INSTRUCTIONS TO FOLLOW: Give back every entry, copied exactly.

SUPPLIED DATA:
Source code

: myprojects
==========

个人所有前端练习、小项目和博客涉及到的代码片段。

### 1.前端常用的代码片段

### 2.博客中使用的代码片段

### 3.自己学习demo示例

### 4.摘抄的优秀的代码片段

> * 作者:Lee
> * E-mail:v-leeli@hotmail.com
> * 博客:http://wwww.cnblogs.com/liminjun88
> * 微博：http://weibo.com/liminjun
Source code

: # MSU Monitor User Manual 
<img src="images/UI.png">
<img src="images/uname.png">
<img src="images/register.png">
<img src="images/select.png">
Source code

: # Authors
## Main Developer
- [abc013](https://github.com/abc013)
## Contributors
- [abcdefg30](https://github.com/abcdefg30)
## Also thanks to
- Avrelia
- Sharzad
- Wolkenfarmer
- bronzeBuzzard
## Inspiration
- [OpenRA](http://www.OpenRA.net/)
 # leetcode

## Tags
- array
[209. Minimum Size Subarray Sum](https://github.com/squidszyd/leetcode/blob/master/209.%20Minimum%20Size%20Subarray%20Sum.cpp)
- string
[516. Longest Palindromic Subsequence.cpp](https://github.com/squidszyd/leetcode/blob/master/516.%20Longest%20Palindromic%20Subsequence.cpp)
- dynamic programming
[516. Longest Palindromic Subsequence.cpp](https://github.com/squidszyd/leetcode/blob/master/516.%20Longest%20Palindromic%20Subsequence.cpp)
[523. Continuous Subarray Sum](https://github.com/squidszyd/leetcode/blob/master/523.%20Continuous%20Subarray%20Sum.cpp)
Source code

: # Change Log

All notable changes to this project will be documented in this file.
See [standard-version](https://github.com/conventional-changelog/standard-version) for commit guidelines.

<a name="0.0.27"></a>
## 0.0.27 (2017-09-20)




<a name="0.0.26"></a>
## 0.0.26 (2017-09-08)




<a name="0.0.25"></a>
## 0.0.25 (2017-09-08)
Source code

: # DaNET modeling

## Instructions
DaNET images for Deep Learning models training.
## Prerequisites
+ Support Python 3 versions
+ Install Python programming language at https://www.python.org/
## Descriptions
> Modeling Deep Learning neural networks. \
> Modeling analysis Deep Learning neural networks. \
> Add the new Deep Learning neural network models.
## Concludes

YOUR SOLUTION:
Source code

: myprojects
==========

个人所有前端练习、小项目和博客涉及到的代码片段。

### 1.前端常用的代码片段

### 2.博客中使用的代码片段

### 3.自己学习demo示例

### 4.摘抄的优秀的代码片段

> * 作者:Lee
> * E-mail:v-leeli@hotmail.com
> * 博客:http://wwww.cnblogs.com/liminjun88
> * 微博：http://weibo.com/liminjun
Source code

: # MSU Monitor User Manual 
<img src="images/UI.png">
<img src="images/uname.png">
<img src="images/register.png">
<img src="images/select.png">
Source code

: # Authors
## Main Developer
- [abc013](https://github.com/abc013)
## Contributors
- [abcdefg30](https://github.com/abcdefg30)
## Also thanks to
- Avrelia
- Sharzad
- Wolkenfarmer
- bronzeBuzzard
## Inspiration
- [OpenRA](http://www.OpenRA.net/)
 # leetcode

## Tags
- array
[209. Minimum Size Subarray Sum](https://github.com/squidszyd/leetcode/blob/master/209.%20Minimum%20Size%20Subarray%20Sum.cpp)
- string
[516. Longest Palindromic Subsequence.cpp](https://github.com/squidszyd/leetcode/blob/master/516.%20Longest%20Palindromic%20Subsequence.cpp)
- dynamic programming
[516. Longest Palindromic Subsequence.cpp](https://github.com/squidszyd/leetcode/blob/master/516.%20Longest%20Palindromic%20Subsequence.cpp)
[523. Continuous Subarray Sum](https://github.com/squidszyd/leetcode/blob/master/523.%20Continuous%20Subarray%20Sum.cpp)
Source code

: # Change Log

All notable changes to this project will be documented in this file.
See [standard-version](https://github.com/conventional-changelog/standard-version) for commit guidelines.

<a name="0.0.27"></a>
## 0.0.27 (2017-09-20)




<a name="0.0.26"></a>
## 0.0.26 (2017-09-08)




<a name="0.0.25"></a>
## 0.0.25 (2017-09-08)
Source code

: # DaNET modeling

## Instructions
DaNET images for Deep Learning models training.
## Prerequisites
+ Support Python 3 versions
+ Install Python programming language at https://www.python.org/
## Descriptions
> Modeling Deep Learning neural networks. \
> Modeling analysis Deep Learning neural networks. \
> Add the new Deep Learning neural network models.
## Concludes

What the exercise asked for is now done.